Task to carry out: Each line of the records that holds "Marketing" should be shown in full.

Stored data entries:
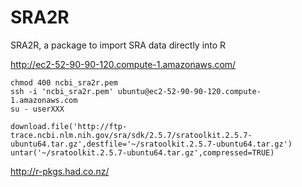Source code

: # SRA2R
SRA2R, a package to import SRA data directly into R

http://ec2-52-90-90-120.compute-1.amazonaws.com/

```
chmod 400 ncbi_sra2r.pem
ssh -i 'ncbi_sra2r.pem' ubuntu@ec2-52-90-90-120.compute-1.amazonaws.com
su - userXXX
```

```
download.file('http://ftp-trace.ncbi.nlm.nih.gov/sra/sdk/2.5.7/sratoolkit.2.5.7-ubuntu64.tar.gz',destfile='~/sratoolkit.2.5.7-ubuntu64.tar.gz')
untar('~/sratoolkit.2.5.7-ubuntu64.tar.gz',compressed=TRUE)
```

http://r-pkgs.had.co.nz/

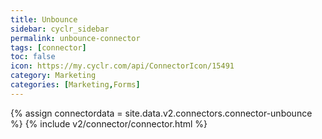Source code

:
 ```yaml
---
title: Unbounce
sidebar: cyclr_sidebar
permalink: unbounce-connector
tags: [connector]
toc: false
icon: https://my.cyclr.com/api/ConnectorIcon/15491
category: Marketing
categories: [Marketing,Forms]
---
```

{% assign connectordata = site.data.v2.connectors.connector-unbounce %}
{% include v2/connector/connector.html %}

Response below:
category: Marketing
categories: [Marketing,Forms]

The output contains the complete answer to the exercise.